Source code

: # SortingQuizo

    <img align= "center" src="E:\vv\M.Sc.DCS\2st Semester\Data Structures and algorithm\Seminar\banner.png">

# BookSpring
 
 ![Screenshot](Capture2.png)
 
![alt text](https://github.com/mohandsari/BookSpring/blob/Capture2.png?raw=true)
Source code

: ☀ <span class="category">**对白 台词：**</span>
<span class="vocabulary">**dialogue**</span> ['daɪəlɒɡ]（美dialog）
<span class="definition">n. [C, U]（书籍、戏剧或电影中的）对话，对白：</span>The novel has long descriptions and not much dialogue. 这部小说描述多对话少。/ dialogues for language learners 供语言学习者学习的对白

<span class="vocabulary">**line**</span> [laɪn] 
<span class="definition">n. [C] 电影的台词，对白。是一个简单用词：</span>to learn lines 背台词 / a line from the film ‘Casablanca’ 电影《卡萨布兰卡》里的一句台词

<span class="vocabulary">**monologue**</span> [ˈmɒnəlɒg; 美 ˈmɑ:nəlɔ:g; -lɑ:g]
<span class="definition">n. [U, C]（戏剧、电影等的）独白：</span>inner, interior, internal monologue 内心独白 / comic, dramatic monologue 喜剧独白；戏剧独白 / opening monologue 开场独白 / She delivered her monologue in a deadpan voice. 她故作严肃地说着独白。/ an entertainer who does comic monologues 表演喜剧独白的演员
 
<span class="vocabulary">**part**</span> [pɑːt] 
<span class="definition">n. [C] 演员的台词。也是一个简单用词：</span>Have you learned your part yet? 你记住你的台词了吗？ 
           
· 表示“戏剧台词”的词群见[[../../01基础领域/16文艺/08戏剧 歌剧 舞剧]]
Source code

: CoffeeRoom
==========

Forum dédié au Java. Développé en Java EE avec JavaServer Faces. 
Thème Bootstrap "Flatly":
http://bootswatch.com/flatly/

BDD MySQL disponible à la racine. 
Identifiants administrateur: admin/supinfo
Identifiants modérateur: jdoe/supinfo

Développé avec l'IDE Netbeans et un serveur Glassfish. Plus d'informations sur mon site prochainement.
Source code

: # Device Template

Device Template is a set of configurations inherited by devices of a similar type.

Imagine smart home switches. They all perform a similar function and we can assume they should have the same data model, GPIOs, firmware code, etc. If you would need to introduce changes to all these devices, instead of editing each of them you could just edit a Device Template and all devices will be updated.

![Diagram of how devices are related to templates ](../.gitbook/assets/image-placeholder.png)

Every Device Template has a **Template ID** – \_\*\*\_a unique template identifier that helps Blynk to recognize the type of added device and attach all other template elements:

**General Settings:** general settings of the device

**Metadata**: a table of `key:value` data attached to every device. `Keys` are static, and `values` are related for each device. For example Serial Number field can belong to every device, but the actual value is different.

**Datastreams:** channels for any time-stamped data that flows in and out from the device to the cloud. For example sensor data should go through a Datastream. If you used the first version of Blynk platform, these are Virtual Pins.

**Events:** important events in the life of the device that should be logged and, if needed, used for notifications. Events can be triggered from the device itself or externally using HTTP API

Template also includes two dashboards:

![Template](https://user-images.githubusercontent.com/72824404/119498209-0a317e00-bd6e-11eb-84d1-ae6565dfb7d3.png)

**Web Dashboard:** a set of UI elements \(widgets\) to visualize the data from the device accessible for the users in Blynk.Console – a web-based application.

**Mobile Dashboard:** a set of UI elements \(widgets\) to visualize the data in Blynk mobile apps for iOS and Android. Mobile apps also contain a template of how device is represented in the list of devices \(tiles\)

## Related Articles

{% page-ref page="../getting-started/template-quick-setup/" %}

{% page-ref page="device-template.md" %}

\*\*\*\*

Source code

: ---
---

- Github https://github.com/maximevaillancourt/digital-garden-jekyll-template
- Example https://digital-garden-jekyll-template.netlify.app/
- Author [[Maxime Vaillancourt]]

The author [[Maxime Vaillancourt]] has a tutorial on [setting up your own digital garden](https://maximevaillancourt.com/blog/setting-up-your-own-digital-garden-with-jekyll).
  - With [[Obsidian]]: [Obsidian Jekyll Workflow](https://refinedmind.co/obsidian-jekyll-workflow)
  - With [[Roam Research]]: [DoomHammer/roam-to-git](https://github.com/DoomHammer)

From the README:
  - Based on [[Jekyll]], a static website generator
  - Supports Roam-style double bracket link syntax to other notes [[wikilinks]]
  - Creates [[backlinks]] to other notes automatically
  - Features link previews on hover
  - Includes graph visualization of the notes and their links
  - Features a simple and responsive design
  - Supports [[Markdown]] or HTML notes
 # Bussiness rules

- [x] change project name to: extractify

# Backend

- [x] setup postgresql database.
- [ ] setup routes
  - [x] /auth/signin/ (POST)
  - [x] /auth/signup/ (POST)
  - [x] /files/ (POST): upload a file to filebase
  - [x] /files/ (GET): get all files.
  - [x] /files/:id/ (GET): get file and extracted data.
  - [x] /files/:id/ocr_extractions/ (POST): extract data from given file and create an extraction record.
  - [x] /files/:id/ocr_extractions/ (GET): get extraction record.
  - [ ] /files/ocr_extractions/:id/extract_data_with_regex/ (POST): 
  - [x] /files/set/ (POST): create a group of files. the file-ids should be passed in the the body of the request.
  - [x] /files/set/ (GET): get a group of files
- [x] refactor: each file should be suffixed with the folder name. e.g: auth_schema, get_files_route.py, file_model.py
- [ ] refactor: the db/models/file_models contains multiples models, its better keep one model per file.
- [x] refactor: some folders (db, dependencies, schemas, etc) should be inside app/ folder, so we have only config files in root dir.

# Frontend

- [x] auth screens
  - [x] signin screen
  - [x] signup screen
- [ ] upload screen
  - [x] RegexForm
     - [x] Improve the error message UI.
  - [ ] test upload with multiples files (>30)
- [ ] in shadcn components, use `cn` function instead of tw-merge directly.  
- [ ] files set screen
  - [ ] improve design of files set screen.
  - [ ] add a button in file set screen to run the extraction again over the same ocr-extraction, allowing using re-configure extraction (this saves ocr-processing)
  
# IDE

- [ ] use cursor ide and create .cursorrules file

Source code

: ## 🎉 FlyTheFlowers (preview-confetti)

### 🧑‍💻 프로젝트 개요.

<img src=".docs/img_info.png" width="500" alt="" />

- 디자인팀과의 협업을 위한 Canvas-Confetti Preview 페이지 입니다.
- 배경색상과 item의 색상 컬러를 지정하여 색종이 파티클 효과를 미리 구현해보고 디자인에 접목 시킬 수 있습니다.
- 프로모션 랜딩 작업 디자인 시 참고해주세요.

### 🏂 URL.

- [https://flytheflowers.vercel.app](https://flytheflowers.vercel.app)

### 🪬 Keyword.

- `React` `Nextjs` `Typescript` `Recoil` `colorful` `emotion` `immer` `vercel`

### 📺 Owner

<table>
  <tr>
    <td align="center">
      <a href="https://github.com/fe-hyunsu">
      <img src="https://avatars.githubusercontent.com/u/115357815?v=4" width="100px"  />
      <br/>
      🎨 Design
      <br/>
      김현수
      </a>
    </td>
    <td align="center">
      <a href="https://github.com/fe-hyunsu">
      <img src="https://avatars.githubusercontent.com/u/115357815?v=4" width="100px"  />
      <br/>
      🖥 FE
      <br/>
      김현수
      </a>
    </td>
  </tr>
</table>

* * * * * * *

BRIEF: Restate the data above word for word. Leave nothing out.

YOUR SOLUTION:
Source code

: # SortingQuizo

    <img align= "center" src="E:\vv\M.Sc.DCS\2st Semester\Data Structures and algorithm\Seminar\banner.png">

# BookSpring
 
 ![Screenshot](Capture2.png)
 
![alt text](https://github.com/mohandsari/BookSpring/blob/Capture2.png?raw=true)
Source code

: ☀ <span class="category">**对白 台词：**</span>
<span class="vocabulary">**dialogue**</span> ['daɪəlɒɡ]（美dialog）
<span class="definition">n. [C, U]（书籍、戏剧或电影中的）对话，对白：</span>The novel has long descriptions and not much dialogue. 这部小说描述多对话少。/ dialogues for language learners 供语言学习者学习的对白

<span class="vocabulary">**line**</span> [laɪn] 
<span class="definition">n. [C] 电影的台词，对白。是一个简单用词：</span>to learn lines 背台词 / a line from the film ‘Casablanca’ 电影《卡萨布兰卡》里的一句台词

<span class="vocabulary">**monologue**</span> [ˈmɒnəlɒg; 美 ˈmɑ:nəlɔ:g; -lɑ:g]
<span class="definition">n. [U, C]（戏剧、电影等的）独白：</span>inner, interior, internal monologue 内心独白 / comic, dramatic monologue 喜剧独白；戏剧独白 / opening monologue 开场独白 / She delivered her monologue in a deadpan voice. 她故作严肃地说着独白。/ an entertainer who does comic monologues 表演喜剧独白的演员
 
<span class="vocabulary">**part**</span> [pɑːt] 
<span class="definition">n. [C] 演员的台词。也是一个简单用词：</span>Have you learned your part yet? 你记住你的台词了吗？ 
           
· 表示“戏剧台词”的词群见[[../../01基础领域/16文艺/08戏剧 歌剧 舞剧]]
Source code

: CoffeeRoom
==========

Forum dédié au Java. Développé en Java EE avec JavaServer Faces. 
Thème Bootstrap "Flatly":
http://bootswatch.com/flatly/

BDD MySQL disponible à la racine. 
Identifiants administrateur: admin/supinfo
Identifiants modérateur: jdoe/supinfo

Développé avec l'IDE Netbeans et un serveur Glassfish. Plus d'informations sur mon site prochainement.
Source code

: # Device Template

Device Template is a set of configurations inherited by devices of a similar type.

Imagine smart home switches. They all perform a similar function and we can assume they should have the same data model, GPIOs, firmware code, etc. If you would need to introduce changes to all these devices, instead of editing each of them you could just edit a Device Template and all devices will be updated.

![Diagram of how devices are related to templates ](../.gitbook/assets/image-placeholder.png)

Every Device Template has a **Template ID** – \_\*\*\_a unique template identifier that helps Blynk to recognize the type of added device and attach all other template elements:

**General Settings:** general settings of the device

**Metadata**: a table of `key:value` data attached to every device. `Keys` are static, and `values` are related for each device. For example Serial Number field can belong to every device, but the actual value is different.

**Datastreams:** channels for any time-stamped data that flows in and out from the device to the cloud. For example sensor data should go through a Datastream. If you used the first version of Blynk platform, these are Virtual Pins.

**Events:** important events in the life of the device that should be logged and, if needed, used for notifications. Events can be triggered from the device itself or externally using HTTP API

Template also includes two dashboards:

![Template](https://user-images.githubusercontent.com/72824404/119498209-0a317e00-bd6e-11eb-84d1-ae6565dfb7d3.png)

**Web Dashboard:** a set of UI elements \(widgets\) to visualize the data from the device accessible for the users in Blynk.Console – a web-based application.

**Mobile Dashboard:** a set of UI elements \(widgets\) to visualize the data in Blynk mobile apps for iOS and Android. Mobile apps also contain a template of how device is represented in the list of devices \(tiles\)

## Related Articles

{% page-ref page="../getting-started/template-quick-setup/" %}

{% page-ref page="device-template.md" %}

\*\*\*\*

Source code

: ---
---

- Github https://github.com/maximevaillancourt/digital-garden-jekyll-template
- Example https://digital-garden-jekyll-template.netlify.app/
- Author [[Maxime Vaillancourt]]

The author [[Maxime Vaillancourt]] has a tutorial on [setting up your own digital garden](https://maximevaillancourt.com/blog/setting-up-your-own-digital-garden-with-jekyll).
  - With [[Obsidian]]: [Obsidian Jekyll Workflow](https://refinedmind.co/obsidian-jekyll-workflow)
  - With [[Roam Research]]: [DoomHammer/roam-to-git](https://github.com/DoomHammer)

From the README:
  - Based on [[Jekyll]], a static website generator
  - Supports Roam-style double bracket link syntax to other notes [[wikilinks]]
  - Creates [[backlinks]] to other notes automatically
  - Features link previews on hover
  - Includes graph visualization of the notes and their links
  - Features a simple and responsive design
  - Supports [[Markdown]] or HTML notes
 # Bussiness rules

- [x] change project name to: extractify

# Backend

- [x] setup postgresql database.
- [ ] setup routes
  - [x] /auth/signin/ (POST)
  - [x] /auth/signup/ (POST)
  - [x] /files/ (POST): upload a file to filebase
  - [x] /files/ (GET): get all files.
  - [x] /files/:id/ (GET): get file and extracted data.
  - [x] /files/:id/ocr_extractions/ (POST): extract data from given file and create an extraction record.
  - [x] /files/:id/ocr_extractions/ (GET): get extraction record.
  - [ ] /files/ocr_extractions/:id/extract_data_with_regex/ (POST): 
  - [x] /files/set/ (POST): create a group of files. the file-ids should be passed in the the body of the request.
  - [x] /files/set/ (GET): get a group of files
- [x] refactor: each file should be suffixed with the folder name. e.g: auth_schema, get_files_route.py, file_model.py
- [ ] refactor: the db/models/file_models contains multiples models, its better keep one model per file.
- [x] refactor: some folders (db, dependencies, schemas, etc) should be inside app/ folder, so we have only config files in root dir.

# Frontend

- [x] auth screens
  - [x] signin screen
  - [x] signup screen
- [ ] upload screen
  - [x] RegexForm
     - [x] Improve the error message UI.
  - [ ] test upload with multiples files (>30)
- [ ] in shadcn components, use `cn` function instead of tw-merge directly.  
- [ ] files set screen
  - [ ] improve design of files set screen.
  - [ ] add a button in file set screen to run the extraction again over the same ocr-extraction, allowing using re-configure extraction (this saves ocr-processing)
  
# IDE

- [ ] use cursor ide and create .cursorrules file

Source code

: ## 🎉 FlyTheFlowers (preview-confetti)

### 🧑‍💻 프로젝트 개요.

<img src=".docs/img_info.png" width="500" alt="" />

- 디자인팀과의 협업을 위한 Canvas-Confetti Preview 페이지 입니다.
- 배경색상과 item의 색상 컬러를 지정하여 색종이 파티클 효과를 미리 구현해보고 디자인에 접목 시킬 수 있습니다.
- 프로모션 랜딩 작업 디자인 시 참고해주세요.

### 🏂 URL.

- [https://flytheflowers.vercel.app](https://flytheflowers.vercel.app)

### 🪬 Keyword.

- `React` `Nextjs` `Typescript` `Recoil` `colorful` `emotion` `immer` `vercel`

### 📺 Owner

<table>
  <tr>
    <td align="center">
      <a href="https://github.com/fe-hyunsu">
      <img src="https://avatars.githubusercontent.com/u/115357815?v=4" width="100px"  />
      <br/>
      🎨 Design
      <br/>
      김현수
      </a>
    </td>
    <td align="center">
      <a href="https://github.com/fe-hyunsu">
      <img src="https://avatars.githubusercontent.com/u/115357815?v=4" width="100px"  />
      <br/>
      🖥 FE
      <br/>
      김현수
      </a>
    </td>
  </tr>
</table>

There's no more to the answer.